No, plenty of sweet air for us today here in North Florida and I picked a bouquet of wildflowers and berries on my walk and left the trash for tomorrow.

(Financial note: buy stock in Steel Reserve Malt Liquor.)

Everywhere I go outside I see tiny, tiny froglettes, the fruit of the spawning orgy that occurred during Tropical Storm Fay's amazing rains. They are smaller than bugs, these baby frogs, and the birds are happily dining on as many as they can scoop up. When I was sweeping the kitchen the other day, a dust ball quite shockingly became animated, hopping itself across the floor. I realized it contained a small frog and swept him gently outside to the back steps where he disappeared into the border grass.

They are not a pestilence, these frogs. Not only do they make the birds happy, the ones that grow up will eat mosquitoes and I am all for that.

Mr. Moon has taken off for four days of fishing with men and I sent him on his way with a huge batch of chili, a loaf of bread and several dozen chocolate chip and pecan cookies. Also, all my love and best wishes.

The man needs to get away and get out on the water and hang out with other uncomplicated men to fish and pee over the side of the boat and drink beer and grill steaks and do whatever it is that men do on fishing trips.

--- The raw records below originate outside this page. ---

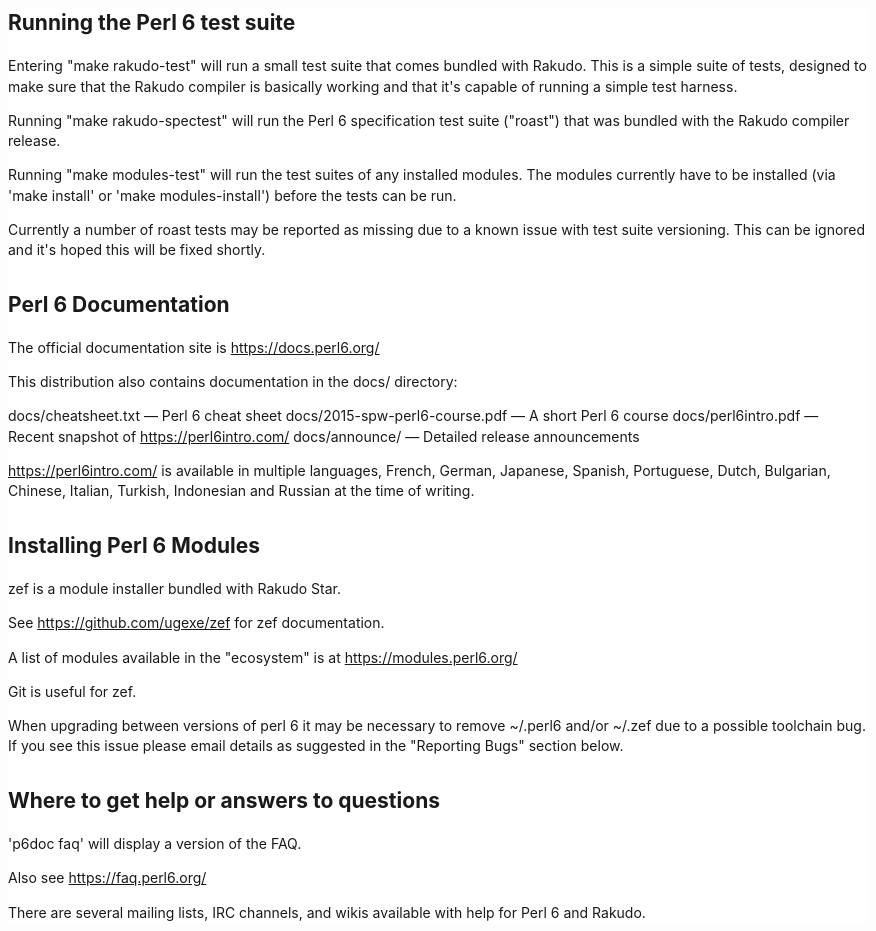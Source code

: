 
Running the Perl 6 test suite
-----------------------------
Entering "make rakudo-test" will run a small test suite that comes bundled
with Rakudo.  This is a simple suite of tests, designed to make sure that the
Rakudo compiler is basically working and that it's capable of running a simple
test harness.

Running "make rakudo-spectest" will run the Perl 6 specification test suite
("roast") that was bundled with the Rakudo compiler release.

Running "make modules-test" will run the test suites of any installed modules.
The modules currently have to be installed (via 'make install' or 'make
modules-install') before the tests can be run.

Currently a number of roast tests may be reported as missing due to a known
issue with test suite versioning.  This can be ignored and it's hoped this will
be fixed shortly.


Perl 6 Documentation
--------------------
The official documentation site is https://docs.perl6.org/

This distribution also contains documentation in the docs/ directory:

 docs/cheatsheet.txt             —   Perl 6 cheat sheet
 docs/2015-spw-perl6-course.pdf  —   A short Perl 6 course
 docs/perl6intro.pdf             —   Recent snapshot of https://perl6intro.com/
 docs/announce/                  —   Detailed release announcements

https://perl6intro.com/ is available in multiple languages, French, German,
Japanese, Spanish, Portuguese, Dutch, Bulgarian, Chinese, Italian, Turkish,
Indonesian and Russian at the time of writing.


Installing Perl 6 Modules
-------------------------
zef is a module installer bundled with Rakudo Star.

See https://github.com/ugexe/zef for zef documentation.

A list of modules available in the "ecosystem" is at https://modules.perl6.org/

Git is useful for zef.

When upgrading between versions of perl 6 it may be necessary to remove
~/.perl6 and/or ~/.zef due to a possible toolchain bug.  If you see this issue
please email details as suggested in the "Reporting Bugs" section below.


Where to get help or answers to questions
-----------------------------------------
'p6doc faq' will display a version of the FAQ.

Also see https://faq.perl6.org/

There are several mailing lists, IRC channels, and wikis available with help
for Perl 6 and Rakudo.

Bless his heart, he deserves to get away from a wife who's been so crazy she doesn't even recognize herself, who cries at the drop of a hat and who has turned in on herself like one of the roly-poly bugs the kids used to play with in the dry summer dirt. Honestly, I'm not sure how he's tolerated me the last few months and it's the least I can do to send him off with a smile and just hope he thinks of me fondly while he's gone and doesn't decide to abandon me to my despair and insanity. I don't think he will, but hopefully if he does have thoughts like that, the cookies will remind him that I do have my uses.

I'm not quite sure how I'll do, being alone for four days. Even six months ago just the prospect of that would have sent me into shivers of anticipation but since the black beast has come upon me, being alone is not always the best thing for me although, contrary-wise, at the same time it has become almost impossible for me to be around folks, even the ones I love, for very long. Except for Mr. Moon. After almost twenty-four years of marriage, being around him is my comfort and my joy and I can be quiet if I want or talk if I want and just having him there beside me at the supper table or in the bed makes me feel safe and more stable.

But I will gladly give that up for a few days to let him take his Viking-blooded self out to the water where he is happiest, to renew his spirit and restore his soul.

We all have something that washes us clean of our worries and our cares, just as the rain washes this dusty old planet with its cool, clean waters. Something that heals us, something bigger than ourselves and more important.

For Mr. Moon, that's fishing.

For me, right now, it's Mr. Moon.

But I feel okay.

I have a pile of good library books, an embroidery project I'm working on, a short story I want to get back to writing and four dogs. I also have plants to trim and plants to root, friends and kids that might come out, and this blog. If, out of self-therapy, I write about four posts a day, please be understanding.

There's just so much going on in my life to write about- dust balls that hop, teen-aged cardinals fighting at the feeder, how I feel from one moment to the next, and of course there's always the weather.

No end to the topics I could discuss.

Stay tuned.
And send Mr. Moon some good fishing vibes. I hear the grouper and snapper are biting and it sure would make him happy to catch some.

Which in turn, will make me happy and all will be good. And all will be well. And all will be as it should- warm sun, cool breezes, sane woman, tiny frogs, and the prospect of saner, sweeter days ahead.